_THE PROBLEM:_
When you repeat the material, keep each line exact and omit the pictures.

_DATA PROVIDED:_
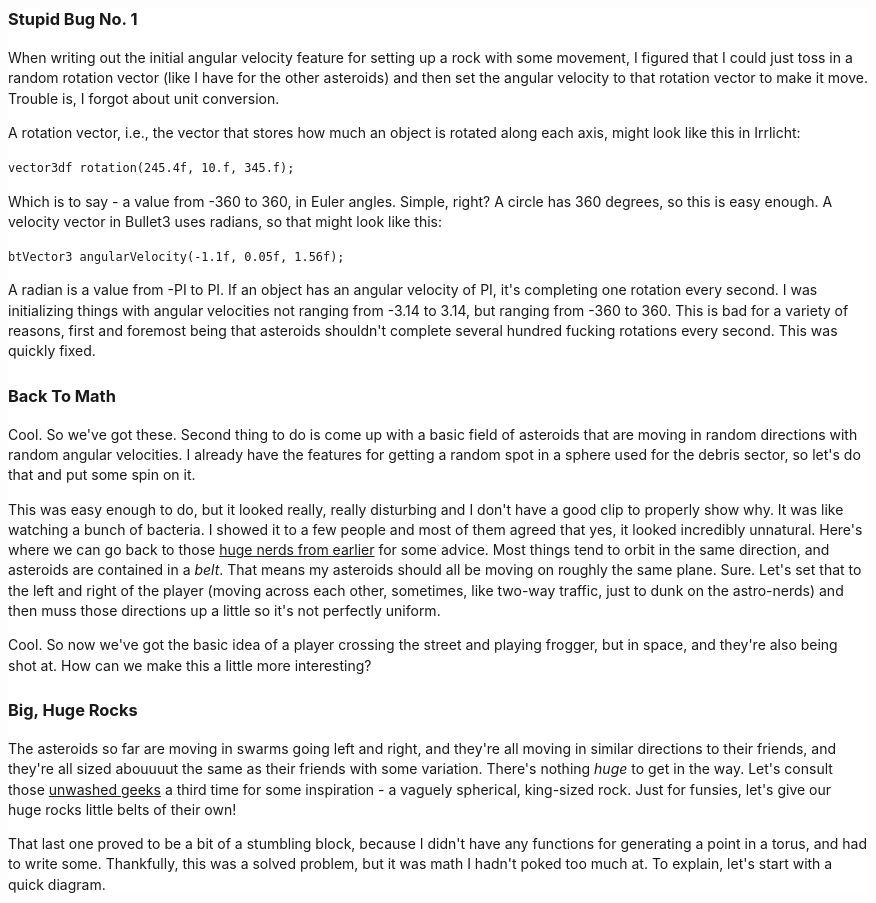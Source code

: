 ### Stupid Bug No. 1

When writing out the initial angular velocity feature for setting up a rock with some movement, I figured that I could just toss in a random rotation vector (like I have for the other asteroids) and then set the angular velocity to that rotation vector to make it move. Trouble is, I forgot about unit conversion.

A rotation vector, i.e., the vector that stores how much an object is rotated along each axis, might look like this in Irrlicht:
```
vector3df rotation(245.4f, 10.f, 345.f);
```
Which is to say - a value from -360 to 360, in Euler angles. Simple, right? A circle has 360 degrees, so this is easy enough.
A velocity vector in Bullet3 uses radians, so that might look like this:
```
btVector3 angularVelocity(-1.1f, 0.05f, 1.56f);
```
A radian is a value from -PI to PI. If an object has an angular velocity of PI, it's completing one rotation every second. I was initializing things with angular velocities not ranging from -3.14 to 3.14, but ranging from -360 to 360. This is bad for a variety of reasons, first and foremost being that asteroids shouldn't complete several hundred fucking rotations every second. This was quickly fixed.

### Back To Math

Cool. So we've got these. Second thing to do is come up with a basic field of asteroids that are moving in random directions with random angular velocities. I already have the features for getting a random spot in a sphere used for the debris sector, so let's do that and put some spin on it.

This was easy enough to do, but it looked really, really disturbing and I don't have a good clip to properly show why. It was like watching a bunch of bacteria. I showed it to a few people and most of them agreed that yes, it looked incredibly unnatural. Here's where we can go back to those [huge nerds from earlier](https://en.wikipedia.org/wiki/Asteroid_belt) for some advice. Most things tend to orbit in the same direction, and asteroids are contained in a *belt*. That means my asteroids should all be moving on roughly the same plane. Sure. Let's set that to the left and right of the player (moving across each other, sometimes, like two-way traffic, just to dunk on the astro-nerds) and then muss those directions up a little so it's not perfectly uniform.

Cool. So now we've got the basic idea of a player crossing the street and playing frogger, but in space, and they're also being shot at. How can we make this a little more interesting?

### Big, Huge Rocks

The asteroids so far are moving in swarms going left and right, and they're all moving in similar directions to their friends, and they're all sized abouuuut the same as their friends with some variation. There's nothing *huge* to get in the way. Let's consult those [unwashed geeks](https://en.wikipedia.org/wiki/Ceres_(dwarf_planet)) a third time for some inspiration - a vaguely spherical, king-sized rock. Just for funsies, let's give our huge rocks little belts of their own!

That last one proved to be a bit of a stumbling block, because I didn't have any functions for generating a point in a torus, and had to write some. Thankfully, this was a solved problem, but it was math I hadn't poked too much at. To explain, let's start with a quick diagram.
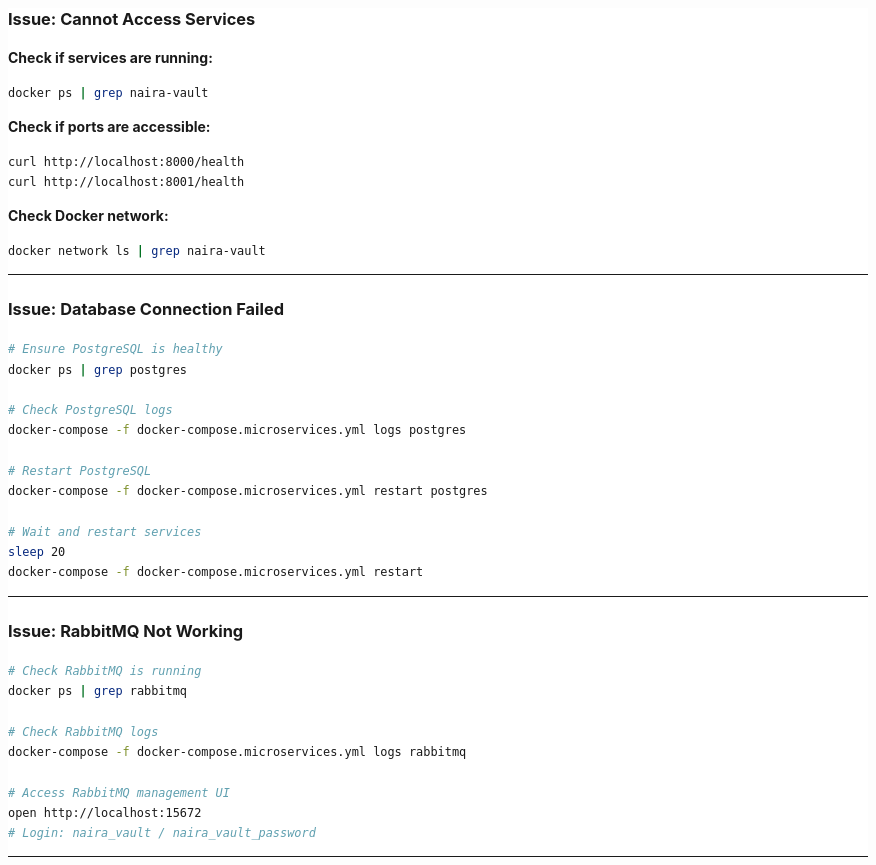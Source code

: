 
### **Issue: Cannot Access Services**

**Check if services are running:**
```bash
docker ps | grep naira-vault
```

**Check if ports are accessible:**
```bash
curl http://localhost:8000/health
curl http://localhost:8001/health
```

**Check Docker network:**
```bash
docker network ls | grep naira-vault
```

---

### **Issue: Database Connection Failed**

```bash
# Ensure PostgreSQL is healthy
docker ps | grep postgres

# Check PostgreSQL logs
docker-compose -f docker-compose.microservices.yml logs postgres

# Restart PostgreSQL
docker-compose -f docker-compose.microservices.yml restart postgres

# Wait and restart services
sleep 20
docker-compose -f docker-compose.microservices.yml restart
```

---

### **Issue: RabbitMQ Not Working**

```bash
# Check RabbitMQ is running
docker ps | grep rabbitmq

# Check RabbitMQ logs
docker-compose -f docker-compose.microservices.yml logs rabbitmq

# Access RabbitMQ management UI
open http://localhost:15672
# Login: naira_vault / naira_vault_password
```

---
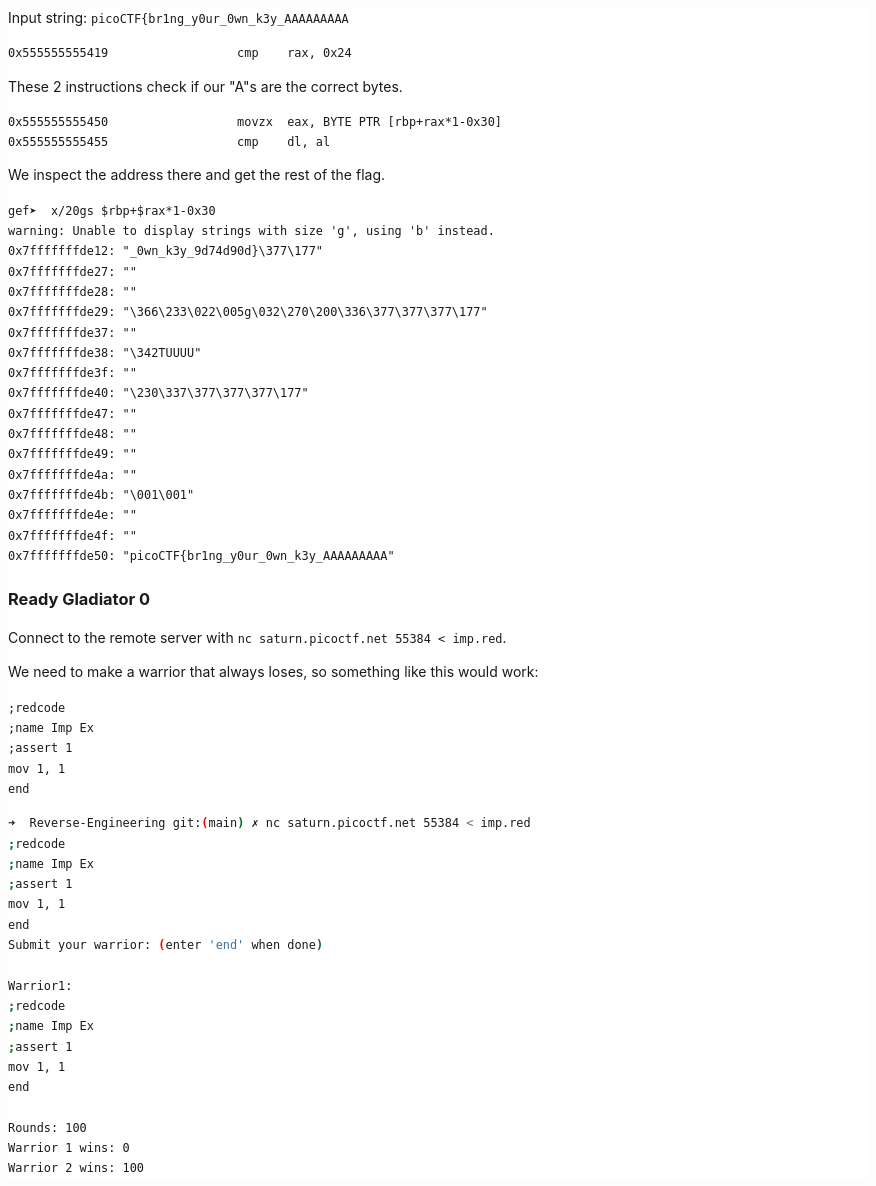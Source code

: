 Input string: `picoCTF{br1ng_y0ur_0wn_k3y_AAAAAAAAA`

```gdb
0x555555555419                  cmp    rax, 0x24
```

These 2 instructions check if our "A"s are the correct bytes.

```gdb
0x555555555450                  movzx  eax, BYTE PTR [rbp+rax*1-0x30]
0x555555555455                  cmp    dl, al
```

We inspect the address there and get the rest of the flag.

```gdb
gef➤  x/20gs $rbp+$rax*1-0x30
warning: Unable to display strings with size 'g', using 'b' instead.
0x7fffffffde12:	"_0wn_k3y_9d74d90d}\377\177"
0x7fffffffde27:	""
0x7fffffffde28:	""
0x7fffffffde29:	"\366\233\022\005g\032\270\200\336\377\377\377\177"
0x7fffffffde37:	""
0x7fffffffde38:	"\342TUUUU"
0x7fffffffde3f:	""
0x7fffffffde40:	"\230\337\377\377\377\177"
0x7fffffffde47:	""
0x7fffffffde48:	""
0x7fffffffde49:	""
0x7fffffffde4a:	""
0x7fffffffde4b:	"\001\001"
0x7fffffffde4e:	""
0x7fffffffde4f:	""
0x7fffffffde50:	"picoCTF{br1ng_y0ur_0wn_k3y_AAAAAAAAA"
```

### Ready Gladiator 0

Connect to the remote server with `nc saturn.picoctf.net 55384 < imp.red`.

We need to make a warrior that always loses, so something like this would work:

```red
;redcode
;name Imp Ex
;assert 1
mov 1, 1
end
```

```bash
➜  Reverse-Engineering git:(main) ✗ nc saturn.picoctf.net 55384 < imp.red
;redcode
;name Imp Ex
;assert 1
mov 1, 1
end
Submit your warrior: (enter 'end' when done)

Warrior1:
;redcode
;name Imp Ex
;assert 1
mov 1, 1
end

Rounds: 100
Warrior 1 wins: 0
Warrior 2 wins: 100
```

_ANSWER BELOW:_
Source code

: ### Stupid Bug No. 1

When writing out the initial angular velocity feature for setting up a rock with some movement, I figured that I could just toss in a random rotation vector (like I have for the other asteroids) and then set the angular velocity to that rotation vector to make it move. Trouble is, I forgot about unit conversion.

A rotation vector, i.e., the vector that stores how much an object is rotated along each axis, might look like this in Irrlicht:
```
vector3df rotation(245.4f, 10.f, 345.f);
```
Which is to say - a value from -360 to 360, in Euler angles. Simple, right? A circle has 360 degrees, so this is easy enough.
A velocity vector in Bullet3 uses radians, so that might look like this:
```
btVector3 angularVelocity(-1.1f, 0.05f, 1.56f);
```
A radian is a value from -PI to PI. If an object has an angular velocity of PI, it's completing one rotation every second. I was initializing things with angular velocities not ranging from -3.14 to 3.14, but ranging from -360 to 360. This is bad for a variety of reasons, first and foremost being that asteroids shouldn't complete several hundred fucking rotations every second. This was quickly fixed.

### Back To Math

Cool. So we've got these. Second thing to do is come up with a basic field of asteroids that are moving in random directions with random angular velocities. I already have the features for getting a random spot in a sphere used for the debris sector, so let's do that and put some spin on it.

This was easy enough to do, but it looked really, really disturbing and I don't have a good clip to properly show why. It was like watching a bunch of bacteria. I showed it to a few people and most of them agreed that yes, it looked incredibly unnatural. Here's where we can go back to those [huge nerds from earlier](https://en.wikipedia.org/wiki/Asteroid_belt) for some advice. Most things tend to orbit in the same direction, and asteroids are contained in a *belt*. That means my asteroids should all be moving on roughly the same plane. Sure. Let's set that to the left and right of the player (moving across each other, sometimes, like two-way traffic, just to dunk on the astro-nerds) and then muss those directions up a little so it's not perfectly uniform.

Cool. So now we've got the basic idea of a player crossing the street and playing frogger, but in space, and they're also being shot at. How can we make this a little more interesting?

### Big, Huge Rocks

The asteroids so far are moving in swarms going left and right, and they're all moving in similar directions to their friends, and they're all sized abouuuut the same as their friends with some variation. There's nothing *huge* to get in the way. Let's consult those [unwashed geeks](https://en.wikipedia.org/wiki/Ceres_(dwarf_planet)) a third time for some inspiration - a vaguely spherical, king-sized rock. Just for funsies, let's give our huge rocks little belts of their own!

That last one proved to be a bit of a stumbling block, because I didn't have any functions for generating a point in a torus, and had to write some. Thankfully, this was a solved problem, but it was math I hadn't poked too much at. To explain, let's start with a quick diagram.
Source code

: 
### **Issue: Cannot Access Services**

**Check if services are running:**
```bash
docker ps | grep naira-vault
```

**Check if ports are accessible:**
```bash
curl http://localhost:8000/health
curl http://localhost:8001/health
```

**Check Docker network:**
```bash
docker network ls | grep naira-vault
```

---

### **Issue: Database Connection Failed**

```bash
# Ensure PostgreSQL is healthy
docker ps | grep postgres

# Check PostgreSQL logs
docker-compose -f docker-compose.microservices.yml logs postgres

# Restart PostgreSQL
docker-compose -f docker-compose.microservices.yml restart postgres

# Wait and restart services
sleep 20
docker-compose -f docker-compose.microservices.yml restart
```

---

### **Issue: RabbitMQ Not Working**

```bash
# Check RabbitMQ is running
docker ps | grep rabbitmq

# Check RabbitMQ logs
docker-compose -f docker-compose.microservices.yml logs rabbitmq

# Access RabbitMQ management UI
open http://localhost:15672
# Login: naira_vault / naira_vault_password
```

---
Source code

: Input string: `picoCTF{br1ng_y0ur_0wn_k3y_AAAAAAAAA`

```gdb
0x555555555419                  cmp    rax, 0x24
```

These 2 instructions check if our "A"s are the correct bytes.

```gdb
0x555555555450                  movzx  eax, BYTE PTR [rbp+rax*1-0x30]
0x555555555455                  cmp    dl, al
```

We inspect the address there and get the rest of the flag.

```gdb
gef➤  x/20gs $rbp+$rax*1-0x30
warning: Unable to display strings with size 'g', using 'b' instead.
0x7fffffffde12:	"_0wn_k3y_9d74d90d}\377\177"
0x7fffffffde27:	""
0x7fffffffde28:	""
0x7fffffffde29:	"\366\233\022\005g\032\270\200\336\377\377\377\177"
0x7fffffffde37:	""
0x7fffffffde38:	"\342TUUUU"
0x7fffffffde3f:	""
0x7fffffffde40:	"\230\337\377\377\377\177"
0x7fffffffde47:	""
0x7fffffffde48:	""
0x7fffffffde49:	""
0x7fffffffde4a:	""
0x7fffffffde4b:	"\001\001"
0x7fffffffde4e:	""
0x7fffffffde4f:	""
0x7fffffffde50:	"picoCTF{br1ng_y0ur_0wn_k3y_AAAAAAAAA"
```

### Ready Gladiator 0

Connect to the remote server with `nc saturn.picoctf.net 55384 < imp.red`.

We need to make a warrior that always loses, so something like this would work:

```red
;redcode
;name Imp Ex
;assert 1
mov 1, 1
end
```

```bash
➜  Reverse-Engineering git:(main) ✗ nc saturn.picoctf.net 55384 < imp.red
;redcode
;name Imp Ex
;assert 1
mov 1, 1
end
Submit your warrior: (enter 'end' when done)

Warrior1:
;redcode
;name Imp Ex
;assert 1
mov 1, 1
end

Rounds: 100
Warrior 1 wins: 0
Warrior 2 wins: 100
```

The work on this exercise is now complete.